リチャード・プレス監督によるおじいちゃんカメラマンに失礼なインタビューをするド記録映画。退屈です。33点(100点満点)
ビル・カニンガム&ニューヨークのあらすじ
1929年生まれのビル・カニンガムは、ハーバード大学を中退してニューヨークに移り住み、広告業界に足を踏み入れる。
その後、帽子のブランドを立ち上げ るものの一時兵役に就き、除隊後は再びニューヨークでファッション関連の記事を執筆するようになる。やがてカメラ片手に自転車で街に出て、精力的にスト リート・ファッションの撮影を始める。
シネマトゥデイより
ビル・カニンガム&ニューヨークの感想
ニューヨークで活動するおじいちゃん写真家についてのドキュメンタリー。ビル・カニンガムという人物を知らない人からしたら、ただ見知らぬおじいちゃんの後を追っているプライベートフィルムでしかない代物です。
ビル本人は確かに陽気で、フレンドリーで、愉快で、見ていて気持ちのいい人物ですが、それだけでドキュメンタリーにされてもなあ、という内容ですね。
これを日本で上映するのは、いわば東京の浅草で毎日写真を撮り歩いては、朝日新聞に掲載しているお婆ちゃん写真家のドキュメンタリー映画をロシアで上映するようなものです。
ある人物、またはグループについてのドキュメンタリー映画は、その人物、グループを知っているかどうかによって明暗が分かれてしまう場合があります。
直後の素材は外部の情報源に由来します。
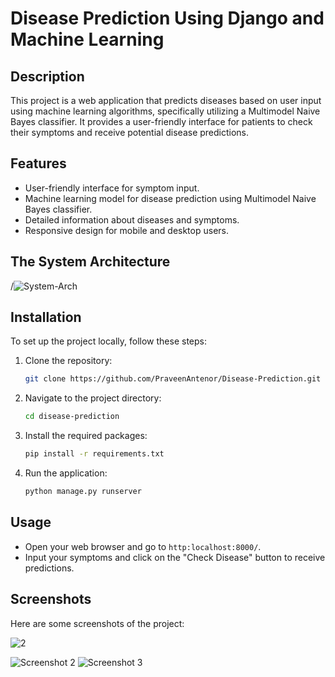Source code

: # Disease Prediction Using Django and Machine Learning

## Description
This project is a web application that predicts diseases based on user input using machine learning algorithms, specifically utilizing a Multimodel Naive Bayes classifier. It provides a user-friendly interface for patients to check their symptoms and receive potential disease predictions.

 ## Features
 - User-friendly interface for symptom input.
 - Machine learning model for disease prediction using Multimodel Naive Bayes classifier.
 - Detailed information about diseases and symptoms.
 - Responsive design for mobile and desktop users.

## The System Architecture
 /![System-Arch](https://github.com/user-attachments/assets/fc6862cd-b259-4773-801b-44c6b509092e)


## Installation
 To set up the project locally, follow these steps:
 
 1. Clone the repository:
    ```bash
    git clone https://github.com/PraveenAntenor/Disease-Prediction.git
    ```
 2. Navigate to the project directory:
    ```bash
    cd disease-prediction
    ```
 3. Install the required packages:
    ```bash
    pip install -r requirements.txt
    ```
 4. Run the application:
    ```bash
    python manage.py runserver
    ```
 
 ## Usage
 - Open your web browser and go to `http:localhost:8000/`.
 - Input your symptoms and click on the "Check Disease" button to receive predictions.

## Screenshots
 Here are some screenshots of the project:
 
 ![2](https://github.com/user-attachments/assets/ed359ba7-a94c-44a9-abf4-d02074808780)

 ![Screenshot 2](images/2.png)
 ![Screenshot 3](images/3.png)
もし知らない人が見ても楽しめる映画ならいい映画、その逆なら駄作ということが言えるでしょう。
「シュガーマン 奇跡に愛された男」が前者だとすればこの映画は完全に後者です。そしておじいちゃんに焦点を当てた、というのとその焦点の当て方がいけません。
この映画の演出はキュートな子供や小動物を扱う映画とタイプ的に似ています。この手の監督は子供=かわいい、というステレオタイプの式を出してきます。
この映画の場合は、おじいちゃん=コミカル、という式で支配されています。もっとおじいちゃんのわがままで、理不尽で、短気なところを写さないと。
終盤にインタビューアーが仕事一筋で過ごしてきた一人身のビルにこんな質問をしていました。
「答えたくなかったら答えなくていいんですけど、今まであなたは恋愛をしたことがあるんですか?」
すると、ビルは「それってゲイ(同性愛)かどうかが知りたいのかい?」と照れ笑いをしながら「ノー、恋愛はしたことがない。ずっと服にしか興味がなかったんだ」と答えました。
すると、インタビューアーは続いてこう聞きました。
「もう一度言いますが答えたくなかったら答えなくていいですからね。あなたは毎週日曜日に教会に通っているそうですが、宗教はあなたの人生にとってそれだけ重要な要素なんでしょうか」
すると、今まで終始陽気で、冗談ばかりいっていたビルの顔が曇り、カメラから顔をそむけるようにして俯いてしまいます。
ビルは目をウルウルさせ、声のトーンを変えます。この映画が本当にビル・カニンガムの素顔を捉えたのはあの瞬間だけでした。時間にしてわずか30秒。その30秒のためにあなたはこの映画を見ますか?